#### EXERCISE GOAL
Using the entries that follow, count the lines containing the word "vyjadruje" and give that number by itself.

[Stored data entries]

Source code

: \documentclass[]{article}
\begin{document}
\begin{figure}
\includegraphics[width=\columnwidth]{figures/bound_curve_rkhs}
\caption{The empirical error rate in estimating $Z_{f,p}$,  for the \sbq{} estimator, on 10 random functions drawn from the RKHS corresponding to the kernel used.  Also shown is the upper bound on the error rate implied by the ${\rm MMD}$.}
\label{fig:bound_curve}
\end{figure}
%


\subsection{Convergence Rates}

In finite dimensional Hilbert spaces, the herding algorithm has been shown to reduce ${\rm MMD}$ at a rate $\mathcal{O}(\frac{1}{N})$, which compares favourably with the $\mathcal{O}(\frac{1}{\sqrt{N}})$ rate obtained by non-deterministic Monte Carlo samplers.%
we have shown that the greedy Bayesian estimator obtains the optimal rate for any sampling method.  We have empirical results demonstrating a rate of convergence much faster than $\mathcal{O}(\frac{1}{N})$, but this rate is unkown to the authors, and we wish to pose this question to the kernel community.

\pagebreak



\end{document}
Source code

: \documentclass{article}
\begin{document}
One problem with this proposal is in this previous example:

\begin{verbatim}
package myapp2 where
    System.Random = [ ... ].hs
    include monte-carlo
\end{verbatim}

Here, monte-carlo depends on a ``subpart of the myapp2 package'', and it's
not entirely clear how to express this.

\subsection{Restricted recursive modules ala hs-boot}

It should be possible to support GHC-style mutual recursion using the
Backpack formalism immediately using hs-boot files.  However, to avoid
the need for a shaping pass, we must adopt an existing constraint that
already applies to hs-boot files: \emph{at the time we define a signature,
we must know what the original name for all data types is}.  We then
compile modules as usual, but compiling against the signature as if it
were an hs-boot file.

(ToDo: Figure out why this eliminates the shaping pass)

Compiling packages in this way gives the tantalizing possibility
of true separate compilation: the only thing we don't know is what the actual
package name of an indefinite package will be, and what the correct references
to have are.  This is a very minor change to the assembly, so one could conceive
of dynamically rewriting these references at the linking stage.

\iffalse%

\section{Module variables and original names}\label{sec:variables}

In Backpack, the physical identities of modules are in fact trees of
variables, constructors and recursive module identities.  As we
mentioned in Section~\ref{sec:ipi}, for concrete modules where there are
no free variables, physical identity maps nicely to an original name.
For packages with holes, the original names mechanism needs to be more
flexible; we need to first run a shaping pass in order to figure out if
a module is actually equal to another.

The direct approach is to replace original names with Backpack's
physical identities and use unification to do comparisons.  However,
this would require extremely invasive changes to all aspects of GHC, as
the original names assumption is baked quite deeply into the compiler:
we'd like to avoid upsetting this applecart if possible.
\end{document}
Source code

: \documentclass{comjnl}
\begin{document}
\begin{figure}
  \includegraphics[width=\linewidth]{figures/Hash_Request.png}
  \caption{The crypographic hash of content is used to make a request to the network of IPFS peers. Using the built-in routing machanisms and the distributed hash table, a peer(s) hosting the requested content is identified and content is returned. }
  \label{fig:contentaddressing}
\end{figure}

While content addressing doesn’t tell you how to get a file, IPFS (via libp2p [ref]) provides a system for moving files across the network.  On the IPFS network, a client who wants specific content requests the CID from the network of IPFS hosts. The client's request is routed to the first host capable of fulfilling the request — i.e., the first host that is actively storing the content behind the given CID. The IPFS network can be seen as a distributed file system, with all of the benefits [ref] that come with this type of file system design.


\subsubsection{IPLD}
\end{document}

---

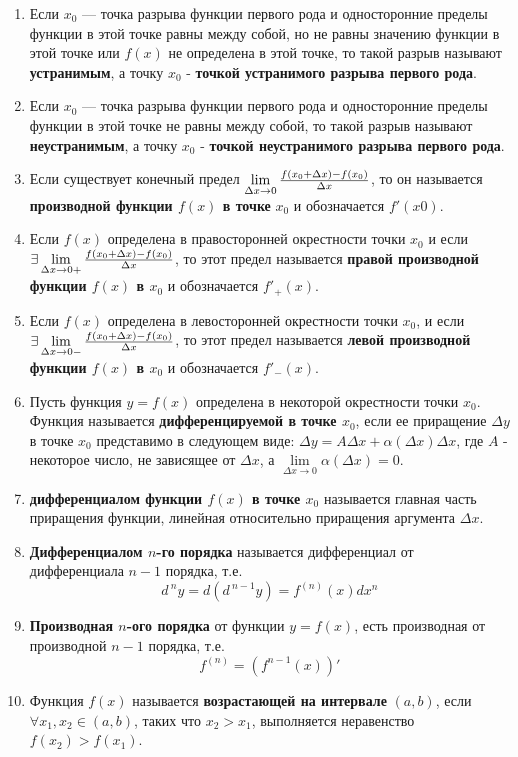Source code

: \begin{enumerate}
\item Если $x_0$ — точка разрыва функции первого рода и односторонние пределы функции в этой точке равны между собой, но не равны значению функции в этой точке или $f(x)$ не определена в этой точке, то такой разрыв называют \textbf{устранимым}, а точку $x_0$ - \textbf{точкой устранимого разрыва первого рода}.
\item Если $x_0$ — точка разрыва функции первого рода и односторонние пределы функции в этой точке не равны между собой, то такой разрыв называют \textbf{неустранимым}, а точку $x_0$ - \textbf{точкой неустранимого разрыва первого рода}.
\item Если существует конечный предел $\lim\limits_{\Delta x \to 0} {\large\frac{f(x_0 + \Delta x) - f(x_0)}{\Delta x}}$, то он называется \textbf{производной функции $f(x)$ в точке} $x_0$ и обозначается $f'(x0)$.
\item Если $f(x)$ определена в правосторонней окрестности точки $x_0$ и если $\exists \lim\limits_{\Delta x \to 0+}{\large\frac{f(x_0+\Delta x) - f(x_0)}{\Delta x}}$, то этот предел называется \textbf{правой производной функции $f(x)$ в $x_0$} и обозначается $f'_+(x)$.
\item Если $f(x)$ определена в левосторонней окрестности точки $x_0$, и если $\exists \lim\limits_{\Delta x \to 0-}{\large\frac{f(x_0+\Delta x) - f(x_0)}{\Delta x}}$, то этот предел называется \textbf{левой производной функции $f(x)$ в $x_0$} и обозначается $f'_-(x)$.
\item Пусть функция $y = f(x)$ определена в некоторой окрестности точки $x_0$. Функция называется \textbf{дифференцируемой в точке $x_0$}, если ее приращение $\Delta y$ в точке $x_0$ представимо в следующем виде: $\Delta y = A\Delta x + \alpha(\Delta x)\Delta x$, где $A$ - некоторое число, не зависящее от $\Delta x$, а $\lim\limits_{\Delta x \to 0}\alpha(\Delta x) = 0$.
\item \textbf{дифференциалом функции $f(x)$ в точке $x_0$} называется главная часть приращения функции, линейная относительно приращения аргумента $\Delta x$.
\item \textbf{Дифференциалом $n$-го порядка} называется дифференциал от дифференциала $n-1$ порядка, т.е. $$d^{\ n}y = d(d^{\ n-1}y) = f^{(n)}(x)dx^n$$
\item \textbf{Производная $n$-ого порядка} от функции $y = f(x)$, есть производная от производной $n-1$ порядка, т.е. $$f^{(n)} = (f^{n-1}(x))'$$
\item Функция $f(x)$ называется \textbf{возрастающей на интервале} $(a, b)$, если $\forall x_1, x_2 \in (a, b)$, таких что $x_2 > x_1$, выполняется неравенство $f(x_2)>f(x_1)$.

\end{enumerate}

* * *

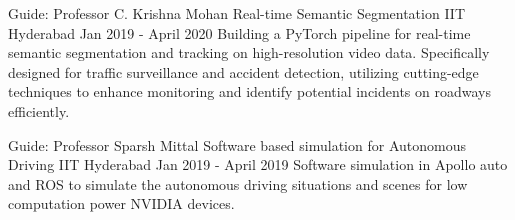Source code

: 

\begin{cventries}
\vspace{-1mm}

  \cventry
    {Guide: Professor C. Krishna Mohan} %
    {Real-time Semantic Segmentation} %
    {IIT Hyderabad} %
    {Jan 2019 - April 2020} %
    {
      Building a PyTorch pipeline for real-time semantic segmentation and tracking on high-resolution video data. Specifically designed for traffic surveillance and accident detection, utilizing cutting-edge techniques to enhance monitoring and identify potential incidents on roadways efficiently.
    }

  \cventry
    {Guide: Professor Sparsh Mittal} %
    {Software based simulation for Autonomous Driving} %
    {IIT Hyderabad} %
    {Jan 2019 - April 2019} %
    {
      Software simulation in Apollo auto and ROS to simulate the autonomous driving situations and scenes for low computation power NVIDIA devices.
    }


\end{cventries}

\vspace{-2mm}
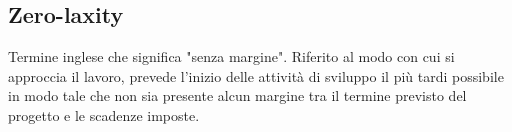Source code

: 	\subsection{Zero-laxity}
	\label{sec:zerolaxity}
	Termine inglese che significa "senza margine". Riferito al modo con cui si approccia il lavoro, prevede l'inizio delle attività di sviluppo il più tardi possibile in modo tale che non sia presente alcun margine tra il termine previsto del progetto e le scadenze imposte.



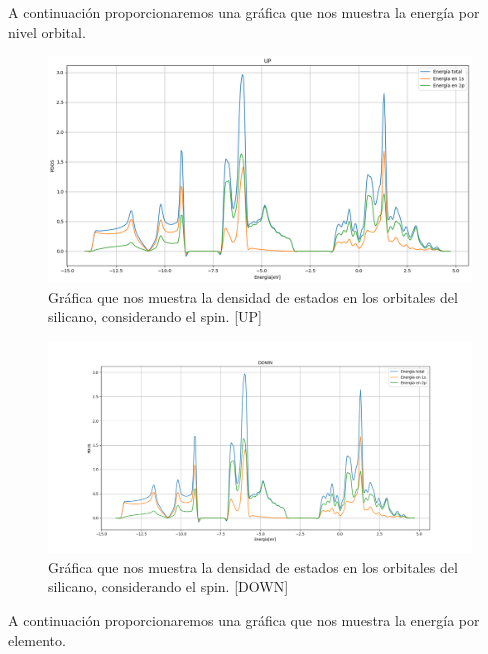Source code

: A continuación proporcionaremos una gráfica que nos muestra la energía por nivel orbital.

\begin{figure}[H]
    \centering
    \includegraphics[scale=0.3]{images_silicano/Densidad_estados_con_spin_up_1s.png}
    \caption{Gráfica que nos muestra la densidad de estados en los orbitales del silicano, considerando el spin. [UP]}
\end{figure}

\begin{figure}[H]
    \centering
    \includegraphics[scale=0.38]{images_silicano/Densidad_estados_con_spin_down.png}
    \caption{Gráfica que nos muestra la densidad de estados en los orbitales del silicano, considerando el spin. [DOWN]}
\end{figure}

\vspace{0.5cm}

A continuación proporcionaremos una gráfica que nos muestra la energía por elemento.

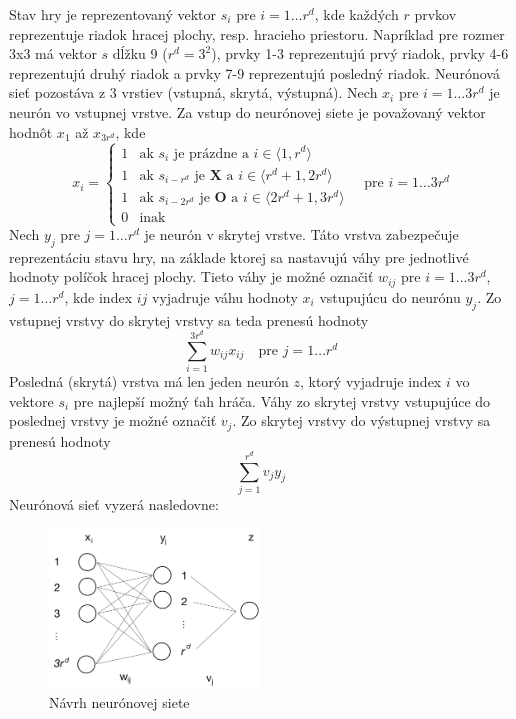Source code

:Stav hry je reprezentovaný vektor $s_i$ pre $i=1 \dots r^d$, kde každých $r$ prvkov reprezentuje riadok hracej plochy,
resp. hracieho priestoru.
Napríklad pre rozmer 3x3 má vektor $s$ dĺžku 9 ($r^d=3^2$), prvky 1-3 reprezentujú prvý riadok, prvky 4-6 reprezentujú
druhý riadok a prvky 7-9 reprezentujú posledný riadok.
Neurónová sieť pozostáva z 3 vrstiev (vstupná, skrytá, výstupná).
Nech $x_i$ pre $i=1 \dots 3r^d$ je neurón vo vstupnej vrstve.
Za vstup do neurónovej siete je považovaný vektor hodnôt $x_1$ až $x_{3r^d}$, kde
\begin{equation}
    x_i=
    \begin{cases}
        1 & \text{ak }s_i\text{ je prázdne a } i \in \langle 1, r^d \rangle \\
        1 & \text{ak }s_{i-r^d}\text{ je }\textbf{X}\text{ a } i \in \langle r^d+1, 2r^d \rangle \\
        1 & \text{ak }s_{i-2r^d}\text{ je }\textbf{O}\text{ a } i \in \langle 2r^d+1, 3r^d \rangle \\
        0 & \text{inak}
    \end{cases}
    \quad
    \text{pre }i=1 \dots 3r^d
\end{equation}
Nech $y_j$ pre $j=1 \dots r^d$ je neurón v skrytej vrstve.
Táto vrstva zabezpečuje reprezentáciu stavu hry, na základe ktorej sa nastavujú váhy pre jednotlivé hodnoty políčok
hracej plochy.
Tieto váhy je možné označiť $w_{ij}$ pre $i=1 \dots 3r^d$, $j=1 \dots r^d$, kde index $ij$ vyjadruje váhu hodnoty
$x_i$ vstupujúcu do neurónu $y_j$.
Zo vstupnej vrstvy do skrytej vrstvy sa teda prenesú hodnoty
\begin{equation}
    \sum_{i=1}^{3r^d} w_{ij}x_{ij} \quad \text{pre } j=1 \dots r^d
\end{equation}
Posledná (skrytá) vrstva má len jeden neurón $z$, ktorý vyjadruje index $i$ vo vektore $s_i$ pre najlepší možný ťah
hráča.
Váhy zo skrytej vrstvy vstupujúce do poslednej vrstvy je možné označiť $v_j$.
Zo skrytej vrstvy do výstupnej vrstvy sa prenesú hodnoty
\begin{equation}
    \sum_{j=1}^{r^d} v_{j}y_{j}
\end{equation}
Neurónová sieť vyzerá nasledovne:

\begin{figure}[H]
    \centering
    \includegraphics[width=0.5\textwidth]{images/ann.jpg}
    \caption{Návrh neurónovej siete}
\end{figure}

#### ANSWER BOX
2